Mr Trump has sworn to pull US forces from Syria after the Islamic State in Iraq and Syria's territorial defeat, raising questions over the fate of Washington's Kurdish allies and Turkish involvement in north-east Syria.

US-backed fighters in Syria are poised to capture ISIS' last, tiny enclave on the Euphrates, the battle commander said on Saturday (Feb 16), bringing its self-declared caliphate to the brink of total defeat.

Commander Jiya Furat said the Syrian Democratic Forces (SDF) had cornered the remaining militants in a neighbourhood of Baghouz village near the Iraqi border, under fire from all sides.

"In the coming few days, in a very short time, we will spread the good tidings to the world of the military end of Daesh," he said, using the Arabic acronym for ISIS.

He was speaking after Mr Trump said last Friday that there would be "great announcements" about Syria over the next 24 hours.

 
 
 

As the SDF advanced under heavy US airstrikes in recent days, a stream of civilians fled the few square miles of hamlets and farmland that remain within ISIS' "caliphate", along with defeated militants trying to escape unnoticed.

Though ISIS fighters still hold out in a pocket of central Syria's remote desert, and have gone underground as sleeper cells in Iraqi cities, their territorial rule is, for now, almost over.

It ends a project launched from the great mediaeval mosque of Mosul in northern Iraq in 2014, when Abu Bakr al-Baghdadi seized advantage of regional chaos to proclaim himself caliph, suzerain over all Muslim people and land.

He set up a governing system with courts, a currency and flag that at its height stretched from north-west Syria almost to Baghdad, encompassing some two million inhabitants.

But its reign of terror over minorities and other perceived enemies, marked by massacres, sexual slavery and the beheading of hostages, drew a forceful international military response from 2015 that pushed it steadily back.

Most of the fighters left in Baghouz are foreigners, the SDF has said, among the thousands drawn by Baghdadi's promise of a new extremist utopia straddling the Iraqi-Syrian border and expunging national borders.

All that remains, said Commander Furat, is an encircled pocket of some 700 sq m. "Thousands of civilians are still trapped there as human shields," he said.

The Britain-based Syrian Observatory for Human Rights said the SDF had taken control of all of Baghouz after militants there surrendered. SDF officials denied this.

Spokesman Mustafa Bali said the SDF had caught several militants trying to flee among the civilians. Others had handed themselves over.

Their fate, and that of their families, has befuddled foreign governments, with few ready to repatriate citizens who pledged allegiance to a group sworn to their destruction, but who might be hard to legally prosecute.
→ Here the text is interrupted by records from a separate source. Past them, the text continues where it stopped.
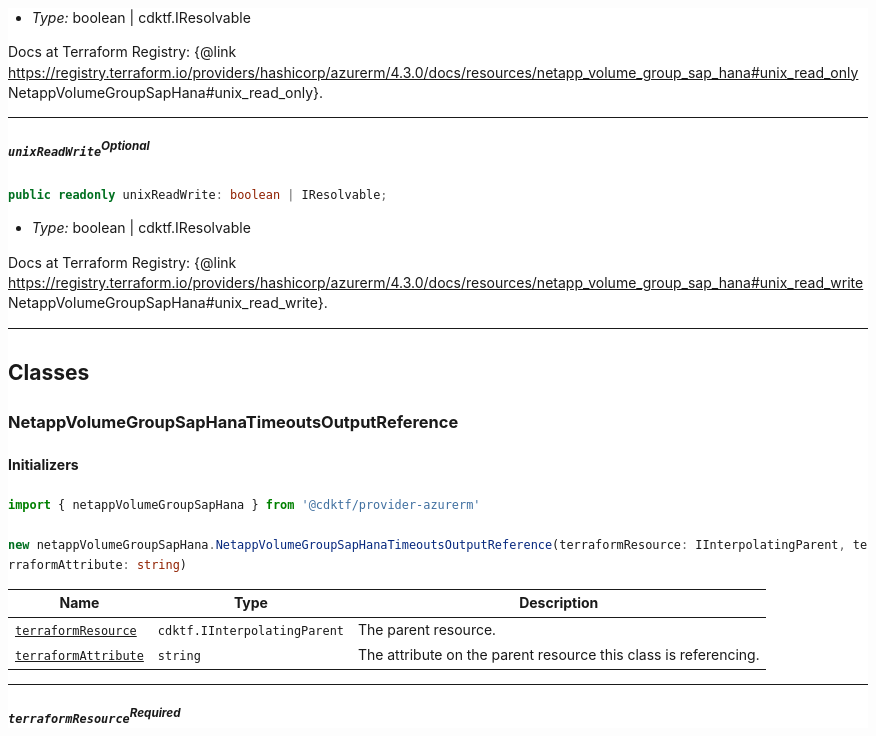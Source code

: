 - *Type:* boolean | cdktf.IResolvable

Docs at Terraform Registry: {@link https://registry.terraform.io/providers/hashicorp/azurerm/4.3.0/docs/resources/netapp_volume_group_sap_hana#unix_read_only NetappVolumeGroupSapHana#unix_read_only}.

---

##### `unixReadWrite`<sup>Optional</sup> <a name="unixReadWrite" id="@cdktf/provider-azurerm.netappVolumeGroupSapHana.NetappVolumeGroupSapHanaVolumeExportPolicyRule.property.unixReadWrite"></a>

```typescript
public readonly unixReadWrite: boolean | IResolvable;
```

- *Type:* boolean | cdktf.IResolvable

Docs at Terraform Registry: {@link https://registry.terraform.io/providers/hashicorp/azurerm/4.3.0/docs/resources/netapp_volume_group_sap_hana#unix_read_write NetappVolumeGroupSapHana#unix_read_write}.

---

## Classes <a name="Classes" id="Classes"></a>

### NetappVolumeGroupSapHanaTimeoutsOutputReference <a name="NetappVolumeGroupSapHanaTimeoutsOutputReference" id="@cdktf/provider-azurerm.netappVolumeGroupSapHana.NetappVolumeGroupSapHanaTimeoutsOutputReference"></a>

#### Initializers <a name="Initializers" id="@cdktf/provider-azurerm.netappVolumeGroupSapHana.NetappVolumeGroupSapHanaTimeoutsOutputReference.Initializer"></a>

```typescript
import { netappVolumeGroupSapHana } from '@cdktf/provider-azurerm'

new netappVolumeGroupSapHana.NetappVolumeGroupSapHanaTimeoutsOutputReference(terraformResource: IInterpolatingParent, terraformAttribute: string)
```

| **Name** | **Type** | **Description** |
| --- | --- | --- |
| <code><a href="#@cdktf/provider-azurerm.netappVolumeGroupSapHana.NetappVolumeGroupSapHanaTimeoutsOutputReference.Initializer.parameter.terraformResource">terraformResource</a></code> | <code>cdktf.IInterpolatingParent</code> | The parent resource. |
| <code><a href="#@cdktf/provider-azurerm.netappVolumeGroupSapHana.NetappVolumeGroupSapHanaTimeoutsOutputReference.Initializer.parameter.terraformAttribute">terraformAttribute</a></code> | <code>string</code> | The attribute on the parent resource this class is referencing. |

---

##### `terraformResource`<sup>Required</sup> <a name="terraformResource" id="@cdktf/provider-azurerm.netappVolumeGroupSapHana.NetappVolumeGroupSapHanaTimeoutsOutputReference.Initializer.parameter.terraformResource"></a>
The SDF does not want to hold them indefinitely.

The fate of Baghdadi is also a mystery. He has led the group since 2010, when it was still an underground Al-Qaeda offshoot in Iraq.

Its capacity for strategic retreats in hard times, followed by rebounds when circumstances changed, has prompted numerous warnings that ISIS' defeat has not ended the threat it poses to the region.
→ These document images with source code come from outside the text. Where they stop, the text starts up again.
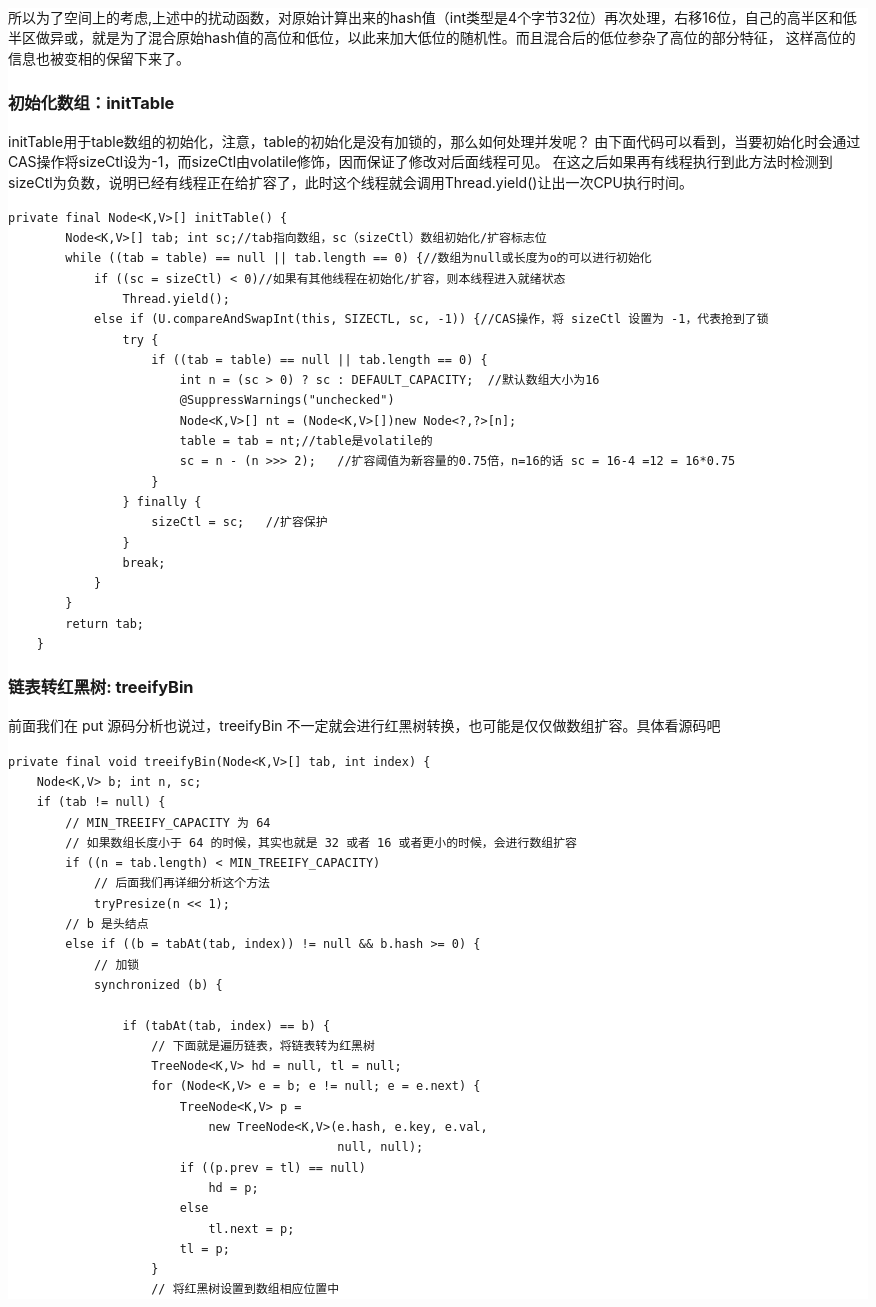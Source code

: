 所以为了空间上的考虑,上述中的扰动函数，对原始计算出来的hash值（int类型是4个字节32位）再次处理，右移16位，自己的高半区和低半区做异或，就是为了混合原始hash值的高位和低位，以此来加大低位的随机性。而且混合后的低位参杂了高位的部分特征，
这样高位的信息也被变相的保留下来了。

### 初始化数组：initTable
initTable用于table数组的初始化，注意，table的初始化是没有加锁的，那么如何处理并发呢？
由下面代码可以看到，当要初始化时会通过CAS操作将sizeCtl设为-1，而sizeCtl由volatile修饰，因而保证了修改对后面线程可见。
在这之后如果再有线程执行到此方法时检测到sizeCtl为负数，说明已经有线程正在给扩容了，此时这个线程就会调用Thread.yield()让出一次CPU执行时间。

```
private final Node<K,V>[] initTable() {
        Node<K,V>[] tab; int sc;//tab指向数组，sc（sizeCtl）数组初始化/扩容标志位
        while ((tab = table) == null || tab.length == 0) {//数组为null或长度为o的可以进行初始化
            if ((sc = sizeCtl) < 0)//如果有其他线程在初始化/扩容，则本线程进入就绪状态
                Thread.yield(); 
            else if (U.compareAndSwapInt(this, SIZECTL, sc, -1)) {//CAS操作，将 sizeCtl 设置为 -1，代表抢到了锁
                try {
                    if ((tab = table) == null || tab.length == 0) {
                        int n = (sc > 0) ? sc : DEFAULT_CAPACITY;  //默认数组大小为16
                        @SuppressWarnings("unchecked")
                        Node<K,V>[] nt = (Node<K,V>[])new Node<?,?>[n];
                        table = tab = nt;//table是volatile的
                        sc = n - (n >>> 2);   //扩容阈值为新容量的0.75倍，n=16的话 sc = 16-4 =12 = 16*0.75
                    }
                } finally {
                    sizeCtl = sc;   //扩容保护
                }
                break;
            }
        }
        return tab;
    }

```
### 链表转红黑树: treeifyBin
前面我们在 put 源码分析也说过，treeifyBin 不一定就会进行红黑树转换，也可能是仅仅做数组扩容。具体看源码吧
```
private final void treeifyBin(Node<K,V>[] tab, int index) {
    Node<K,V> b; int n, sc;
    if (tab != null) {
        // MIN_TREEIFY_CAPACITY 为 64
        // 如果数组长度小于 64 的时候，其实也就是 32 或者 16 或者更小的时候，会进行数组扩容
        if ((n = tab.length) < MIN_TREEIFY_CAPACITY)
            // 后面我们再详细分析这个方法
            tryPresize(n << 1);
        // b 是头结点
        else if ((b = tabAt(tab, index)) != null && b.hash >= 0) {
            // 加锁
            synchronized (b) {

                if (tabAt(tab, index) == b) {
                    // 下面就是遍历链表，将链表转为红黑树
                    TreeNode<K,V> hd = null, tl = null;
                    for (Node<K,V> e = b; e != null; e = e.next) {
                        TreeNode<K,V> p =
                            new TreeNode<K,V>(e.hash, e.key, e.val,
                                              null, null);
                        if ((p.prev = tl) == null)
                            hd = p;
                        else
                            tl.next = p;
                        tl = p;
                    }
                    // 将红黑树设置到数组相应位置中
```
ISIS suffered crippling defeats in 2017, when Iraq recaptured Mosul, the SDF seized its Syrian capital of Raqqa, and the Damascus government pushed it east to the Euphrates.

But in Iraq, it has switched to guerrilla hit-and-run tactics, aimed at undermining the Baghdad government. It has also claimed responsibility for a series of bombings in swathes of north-east Syria held by the SDF, including one last month that killed four Americans.

That attack came soon after Mr Trump, rattling allies and prompting Defence Secretary Jim Mattis to resign, pledged to pull out, saying that ISIS was already defeated.

Turkey, which regards the SDF's strongest component, the Kurdish YPG, as terrorists, has threatened to march deeper into northern Syria to drive it back.

Last Friday, US Army General Joseph Votel, who oversees US forces in the Middle East as head of Central Command, said the end of the territorial caliphate would lead to a more dispersed, harder-to-detect network of fighters waging guerrilla warfare.

That should require continued help from Washington, he said.